Transcribe each entry exactly; skip the images.

:::

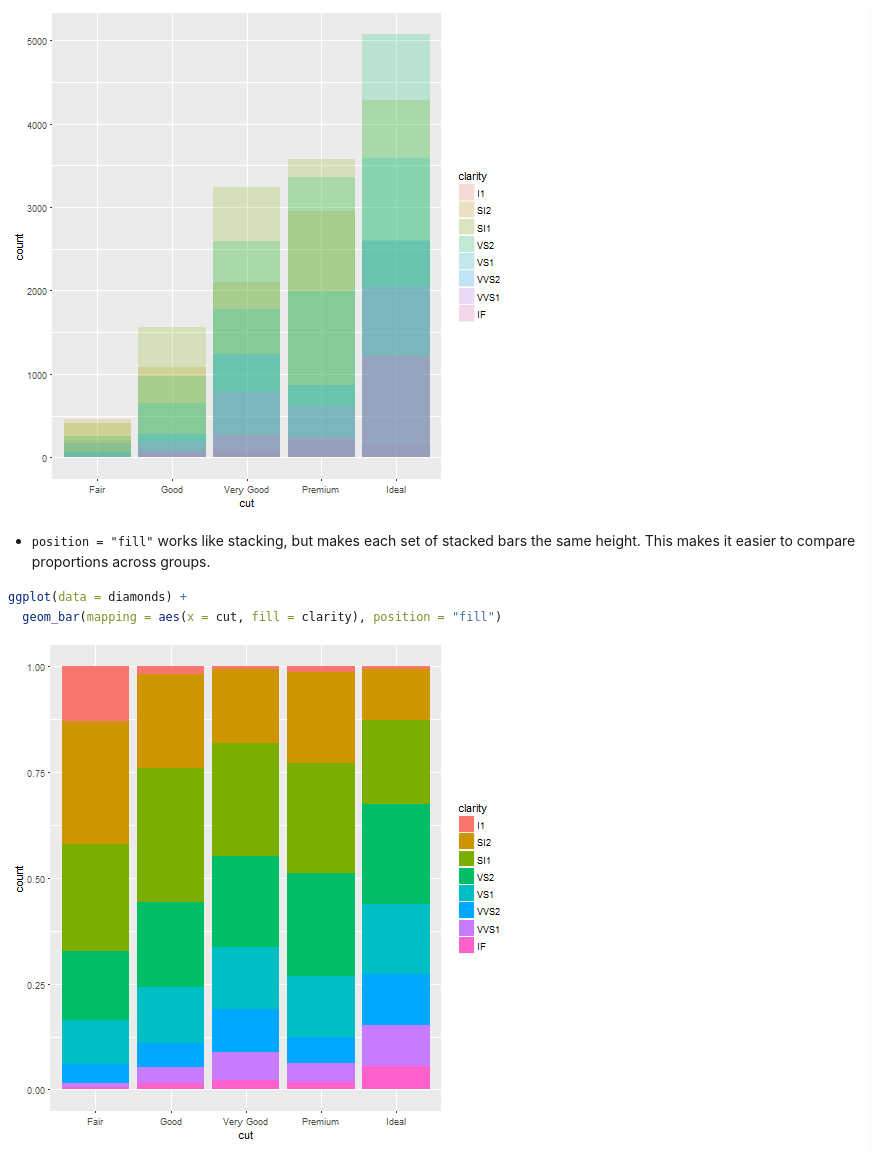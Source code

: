 ![plot of chunk unnamed-chunk-19](./image/unnamed-chunk-19-1.png)

* `position = "fill"` works like stacking, but makes each set of stacked bars the same height. This makes it easier to compare proportions across groups.


```r
ggplot(data = diamonds) + 
  geom_bar(mapping = aes(x = cut, fill = clarity), position = "fill")
```

![plot of chunk unnamed-chunk-20](./image/unnamed-chunk-20-1.png)
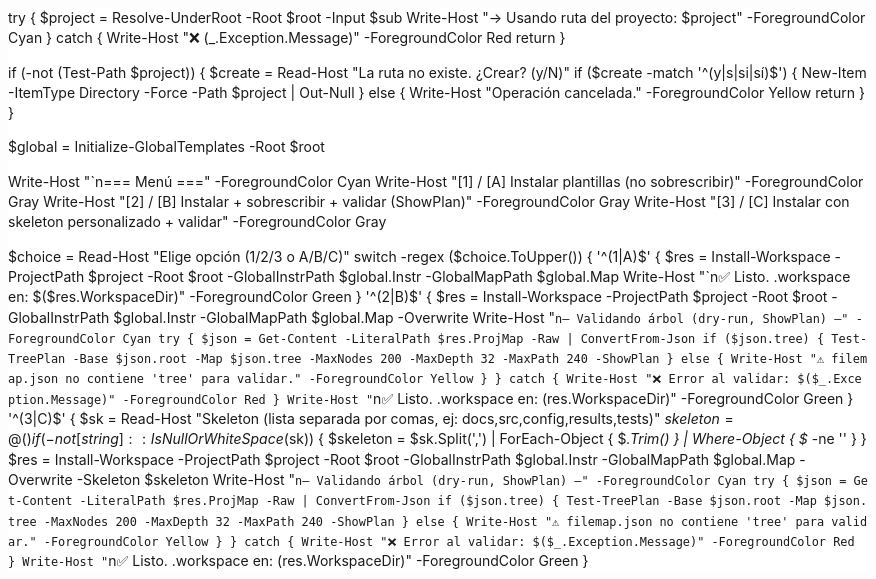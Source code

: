   try {
    $project = Resolve-UnderRoot -Root $root -Input $sub
    Write-Host "→ Usando ruta del proyecto: $project" -ForegroundColor Cyan
  } catch {
    Write-Host "❌ $($_.Exception.Message)" -ForegroundColor Red
    return
  }

  if (-not (Test-Path $project)) {
    $create = Read-Host "La ruta no existe. ¿Crear? (y/N)"
    if ($create -match '^(y|s|si|sí)$') {
      New-Item -ItemType Directory -Force -Path $project | Out-Null
    } else {
      Write-Host "Operación cancelada." -ForegroundColor Yellow
      return
    }
  }

  $global = Initialize-GlobalTemplates -Root $root

  Write-Host "`n=== Menú ===" -ForegroundColor Cyan
  Write-Host "[1] / [A]  Instalar plantillas (no sobrescribir)" -ForegroundColor Gray
  Write-Host "[2] / [B]  Instalar + sobrescribir + validar (ShowPlan)" -ForegroundColor Gray
  Write-Host "[3] / [C]  Instalar con skeleton personalizado + validar" -ForegroundColor Gray

  $choice = Read-Host "Elige opción (1/2/3 o A/B/C)"
  switch -regex ($choice.ToUpper()) {
    '^(1|A)$' {
      $res = Install-Workspace -ProjectPath $project -Root $root -GlobalInstrPath $global.Instr -GlobalMapPath $global.Map
      Write-Host "`n✅ Listo. .workspace en: $($res.WorkspaceDir)" -ForegroundColor Green
    }
    '^(2|B)$' {
      $res = Install-Workspace -ProjectPath $project -Root $root -GlobalInstrPath $global.Instr -GlobalMapPath $global.Map -Overwrite
      Write-Host "`n— Validando árbol (dry-run, ShowPlan) —" -ForegroundColor Cyan
      try {
        $json = Get-Content -LiteralPath $res.ProjMap -Raw | ConvertFrom-Json
        if ($json.tree) {
          Test-TreePlan -Base $json.root -Map $json.tree -MaxNodes 200 -MaxDepth 32 -MaxPath 240 -ShowPlan
        } else {
          Write-Host "⚠️ filemap.json no contiene 'tree' para validar." -ForegroundColor Yellow
        }
      } catch { Write-Host "❌ Error al validar: $($_.Exception.Message)" -ForegroundColor Red }
      Write-Host "`n✅ Listo. .workspace en: $($res.WorkspaceDir)" -ForegroundColor Green
    }
    '^(3|C)$' {
      $sk = Read-Host "Skeleton (lista separada por comas, ej: docs,src,config,results,tests)"
      $skeleton = @()
      if (-not [string]::IsNullOrWhiteSpace($sk)) {
        $skeleton = $sk.Split(',') | ForEach-Object { $_.Trim() } | Where-Object { $_ -ne '' }
      }
      $res = Install-Workspace -ProjectPath $project -Root $root -GlobalInstrPath $global.Instr -GlobalMapPath $global.Map -Overwrite -Skeleton $skeleton
      Write-Host "`n— Validando árbol (dry-run, ShowPlan) —" -ForegroundColor Cyan
      try {
        $json = Get-Content -LiteralPath $res.ProjMap -Raw | ConvertFrom-Json
        if ($json.tree) {
          Test-TreePlan -Base $json.root -Map $json.tree -MaxNodes 200 -MaxDepth 32 -MaxPath 240 -ShowPlan
        } else {
          Write-Host "⚠️ filemap.json no contiene 'tree' para validar." -ForegroundColor Yellow
        }
      } catch { Write-Host "❌ Error al validar: $($_.Exception.Message)" -ForegroundColor Red }
      Write-Host "`n✅ Listo. .workspace en: $($res.WorkspaceDir)" -ForegroundColor Green
    }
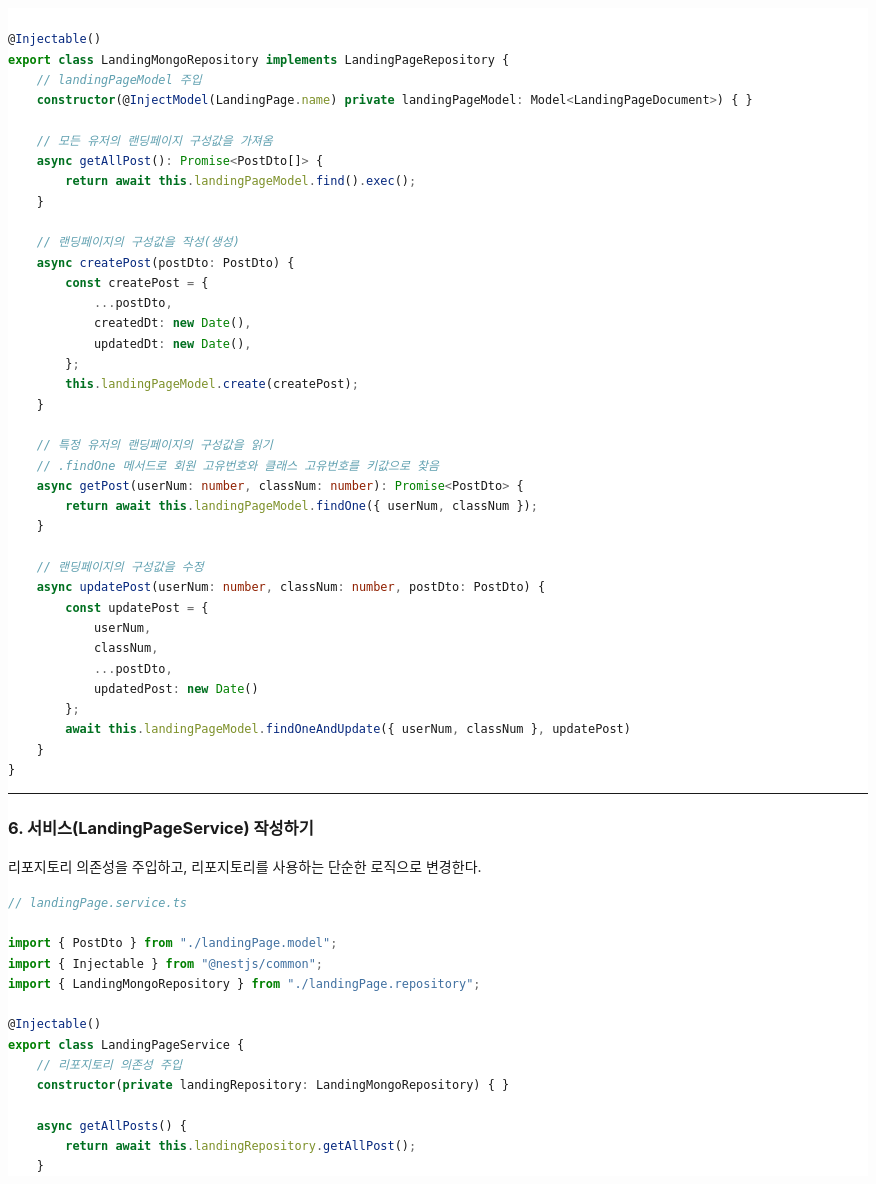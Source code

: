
 ```typescript

@Injectable()
export class LandingMongoRepository implements LandingPageRepository {
    // landingPageModel 주입
    constructor(@InjectModel(LandingPage.name) private landingPageModel: Model<LandingPageDocument>) { }

    // 모든 유저의 랜딩페이지 구성값을 가져옴
    async getAllPost(): Promise<PostDto[]> {
        return await this.landingPageModel.find().exec();
    }

    // 랜딩페이지의 구성값을 작성(생성)
    async createPost(postDto: PostDto) {
        const createPost = {
            ...postDto,
            createdDt: new Date(),
            updatedDt: new Date(),
        };
        this.landingPageModel.create(createPost);
    }

    // 특정 유저의 랜딩페이지의 구성값을 읽기
    // .findOne 메서드로 회원 고유번호와 클래스 고유번호를 키값으로 찾음
    async getPost(userNum: number, classNum: number): Promise<PostDto> {
        return await this.landingPageModel.findOne({ userNum, classNum });
    }

    // 랜딩페이지의 구성값을 수정
    async updatePost(userNum: number, classNum: number, postDto: PostDto) {
        const updatePost = {
            userNum,
            classNum,
            ...postDto,
            updatedPost: new Date()
        };
        await this.landingPageModel.findOneAndUpdate({ userNum, classNum }, updatePost)
    }
}
```

------





### 6. 서비스(LandingPageService) 작성하기

리포지토리 의존성을 주입하고, 리포지토리를 사용하는 단순한 로직으로 변경한다.

```typescript
// landingPage.service.ts

import { PostDto } from "./landingPage.model";
import { Injectable } from "@nestjs/common";
import { LandingMongoRepository } from "./landingPage.repository";

@Injectable()
export class LandingPageService {
    // 리포지토리 의존성 주입
    constructor(private landingRepository: LandingMongoRepository) { }

    async getAllPosts() {
        return await this.landingRepository.getAllPost();
    }
```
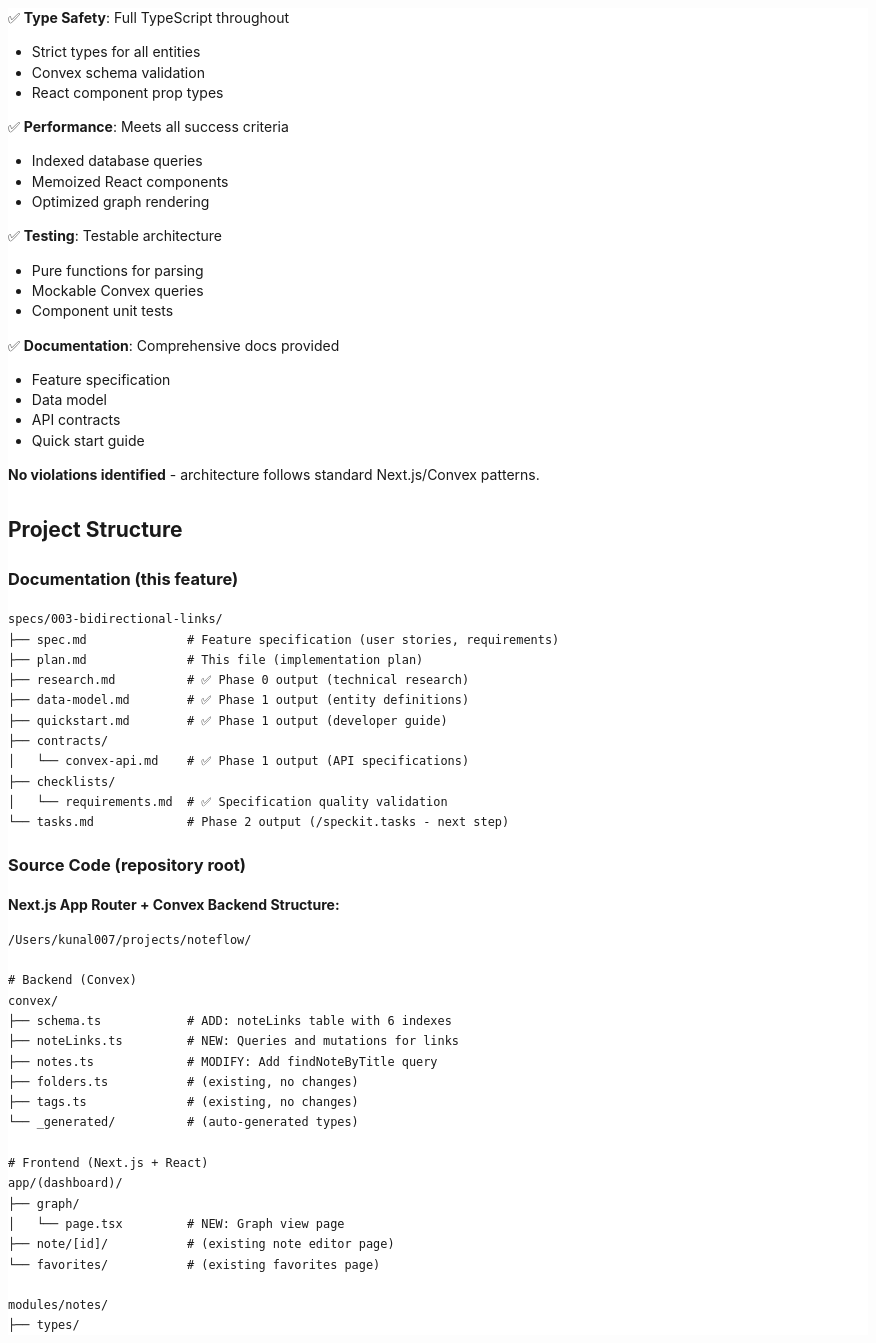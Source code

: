 ✅ **Type Safety**: Full TypeScript throughout
- Strict types for all entities
- Convex schema validation
- React component prop types

✅ **Performance**: Meets all success criteria
- Indexed database queries
- Memoized React components
- Optimized graph rendering

✅ **Testing**: Testable architecture
- Pure functions for parsing
- Mockable Convex queries
- Component unit tests

✅ **Documentation**: Comprehensive docs provided
- Feature specification
- Data model
- API contracts
- Quick start guide

**No violations identified** - architecture follows standard Next.js/Convex patterns.

## Project Structure

### Documentation (this feature)

```text
specs/003-bidirectional-links/
├── spec.md              # Feature specification (user stories, requirements)
├── plan.md              # This file (implementation plan)
├── research.md          # ✅ Phase 0 output (technical research)
├── data-model.md        # ✅ Phase 1 output (entity definitions)
├── quickstart.md        # ✅ Phase 1 output (developer guide)
├── contracts/
│   └── convex-api.md    # ✅ Phase 1 output (API specifications)
├── checklists/
│   └── requirements.md  # ✅ Specification quality validation
└── tasks.md             # Phase 2 output (/speckit.tasks - next step)
```

### Source Code (repository root)

**Next.js App Router + Convex Backend Structure:**

```text
/Users/kunal007/projects/noteflow/

# Backend (Convex)
convex/
├── schema.ts            # ADD: noteLinks table with 6 indexes
├── noteLinks.ts         # NEW: Queries and mutations for links
├── notes.ts             # MODIFY: Add findNoteByTitle query
├── folders.ts           # (existing, no changes)
├── tags.ts              # (existing, no changes)
└── _generated/          # (auto-generated types)

# Frontend (Next.js + React)
app/(dashboard)/
├── graph/
│   └── page.tsx         # NEW: Graph view page
├── note/[id]/           # (existing note editor page)
└── favorites/           # (existing favorites page)

modules/notes/
├── types/
```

:::

- RESULT -
Source code

: ![plot of chunk unnamed-chunk-19](./image/unnamed-chunk-19-1.png)

* `position = "fill"` works like stacking, but makes each set of stacked bars the same height. This makes it easier to compare proportions across groups.


```r
ggplot(data = diamonds) + 
  geom_bar(mapping = aes(x = cut, fill = clarity), position = "fill")
```

![plot of chunk unnamed-chunk-20](./image/unnamed-chunk-20-1.png)
Source code

:   try {
    $project = Resolve-UnderRoot -Root $root -Input $sub
    Write-Host "→ Usando ruta del proyecto: $project" -ForegroundColor Cyan
  } catch {
    Write-Host "❌ $($_.Exception.Message)" -ForegroundColor Red
    return
  }

  if (-not (Test-Path $project)) {
    $create = Read-Host "La ruta no existe. ¿Crear? (y/N)"
    if ($create -match '^(y|s|si|sí)$') {
      New-Item -ItemType Directory -Force -Path $project | Out-Null
    } else {
      Write-Host "Operación cancelada." -ForegroundColor Yellow
      return
    }
  }

  $global = Initialize-GlobalTemplates -Root $root

  Write-Host "`n=== Menú ===" -ForegroundColor Cyan
  Write-Host "[1] / [A]  Instalar plantillas (no sobrescribir)" -ForegroundColor Gray
  Write-Host "[2] / [B]  Instalar + sobrescribir + validar (ShowPlan)" -ForegroundColor Gray
  Write-Host "[3] / [C]  Instalar con skeleton personalizado + validar" -ForegroundColor Gray

  $choice = Read-Host "Elige opción (1/2/3 o A/B/C)"
  switch -regex ($choice.ToUpper()) {
    '^(1|A)$' {
      $res = Install-Workspace -ProjectPath $project -Root $root -GlobalInstrPath $global.Instr -GlobalMapPath $global.Map
      Write-Host "`n✅ Listo. .workspace en: $($res.WorkspaceDir)" -ForegroundColor Green
    }
    '^(2|B)$' {
      $res = Install-Workspace -ProjectPath $project -Root $root -GlobalInstrPath $global.Instr -GlobalMapPath $global.Map -Overwrite
      Write-Host "`n— Validando árbol (dry-run, ShowPlan) —" -ForegroundColor Cyan
      try {
        $json = Get-Content -LiteralPath $res.ProjMap -Raw | ConvertFrom-Json
        if ($json.tree) {
          Test-TreePlan -Base $json.root -Map $json.tree -MaxNodes 200 -MaxDepth 32 -MaxPath 240 -ShowPlan
        } else {
          Write-Host "⚠️ filemap.json no contiene 'tree' para validar." -ForegroundColor Yellow
        }
      } catch { Write-Host "❌ Error al validar: $($_.Exception.Message)" -ForegroundColor Red }
      Write-Host "`n✅ Listo. .workspace en: $($res.WorkspaceDir)" -ForegroundColor Green
    }
    '^(3|C)$' {
      $sk = Read-Host "Skeleton (lista separada por comas, ej: docs,src,config,results,tests)"
      $skeleton = @()
      if (-not [string]::IsNullOrWhiteSpace($sk)) {
        $skeleton = $sk.Split(',') | ForEach-Object { $_.Trim() } | Where-Object { $_ -ne '' }
      }
      $res = Install-Workspace -ProjectPath $project -Root $root -GlobalInstrPath $global.Instr -GlobalMapPath $global.Map -Overwrite -Skeleton $skeleton
      Write-Host "`n— Validando árbol (dry-run, ShowPlan) —" -ForegroundColor Cyan
      try {
        $json = Get-Content -LiteralPath $res.ProjMap -Raw | ConvertFrom-Json
        if ($json.tree) {
          Test-TreePlan -Base $json.root -Map $json.tree -MaxNodes 200 -MaxDepth 32 -MaxPath 240 -ShowPlan
        } else {
          Write-Host "⚠️ filemap.json no contiene 'tree' para validar." -ForegroundColor Yellow
        }
      } catch { Write-Host "❌ Error al validar: $($_.Exception.Message)" -ForegroundColor Red }
      Write-Host "`n✅ Listo. .workspace en: $($res.WorkspaceDir)" -ForegroundColor Green
    }
Source code

:
 ```typescript

@Injectable()
export class LandingMongoRepository implements LandingPageRepository {
    // landingPageModel 주입
    constructor(@InjectModel(LandingPage.name) private landingPageModel: Model<LandingPageDocument>) { }

    // 모든 유저의 랜딩페이지 구성값을 가져옴
    async getAllPost(): Promise<PostDto[]> {
        return await this.landingPageModel.find().exec();
    }

    // 랜딩페이지의 구성값을 작성(생성)
    async createPost(postDto: PostDto) {
        const createPost = {
            ...postDto,
            createdDt: new Date(),
            updatedDt: new Date(),
        };
        this.landingPageModel.create(createPost);
    }

    // 특정 유저의 랜딩페이지의 구성값을 읽기
    // .findOne 메서드로 회원 고유번호와 클래스 고유번호를 키값으로 찾음
    async getPost(userNum: number, classNum: number): Promise<PostDto> {
        return await this.landingPageModel.findOne({ userNum, classNum });
    }

    // 랜딩페이지의 구성값을 수정
    async updatePost(userNum: number, classNum: number, postDto: PostDto) {
        const updatePost = {
            userNum,
            classNum,
            ...postDto,
            updatedPost: new Date()
        };
        await this.landingPageModel.findOneAndUpdate({ userNum, classNum }, updatePost)
    }
}
```

------





### 6. 서비스(LandingPageService) 작성하기

리포지토리 의존성을 주입하고, 리포지토리를 사용하는 단순한 로직으로 변경한다.

```typescript
// landingPage.service.ts

import { PostDto } from "./landingPage.model";
import { Injectable } from "@nestjs/common";
import { LandingMongoRepository } from "./landingPage.repository";

@Injectable()
export class LandingPageService {
    // 리포지토리 의존성 주입
    constructor(private landingRepository: LandingMongoRepository) { }

    async getAllPosts() {
        return await this.landingRepository.getAllPost();
    }
```
Source code

: ✅ **Type Safety**: Full TypeScript throughout
- Strict types for all entities
- Convex schema validation
- React component prop types

✅ **Performance**: Meets all success criteria
- Indexed database queries
- Memoized React components
- Optimized graph rendering

✅ **Testing**: Testable architecture
- Pure functions for parsing
- Mockable Convex queries
- Component unit tests

✅ **Documentation**: Comprehensive docs provided
- Feature specification
- Data model
- API contracts
- Quick start guide

**No violations identified** - architecture follows standard Next.js/Convex patterns.

## Project Structure

### Documentation (this feature)

```text
specs/003-bidirectional-links/
├── spec.md              # Feature specification (user stories, requirements)
├── plan.md              # This file (implementation plan)
├── research.md          # ✅ Phase 0 output (technical research)
├── data-model.md        # ✅ Phase 1 output (entity definitions)
├── quickstart.md        # ✅ Phase 1 output (developer guide)
├── contracts/
│   └── convex-api.md    # ✅ Phase 1 output (API specifications)
├── checklists/
│   └── requirements.md  # ✅ Specification quality validation
└── tasks.md             # Phase 2 output (/speckit.tasks - next step)
```

### Source Code (repository root)

**Next.js App Router + Convex Backend Structure:**

```text
/Users/kunal007/projects/noteflow/

# Backend (Convex)
convex/
├── schema.ts            # ADD: noteLinks table with 6 indexes
├── noteLinks.ts         # NEW: Queries and mutations for links
├── notes.ts             # MODIFY: Add findNoteByTitle query
├── folders.ts           # (existing, no changes)
├── tags.ts              # (existing, no changes)
└── _generated/          # (auto-generated types)

# Frontend (Next.js + React)
app/(dashboard)/
├── graph/
│   └── page.tsx         # NEW: Graph view page
├── note/[id]/           # (existing note editor page)
└── favorites/           # (existing favorites page)

modules/notes/
├── types/
```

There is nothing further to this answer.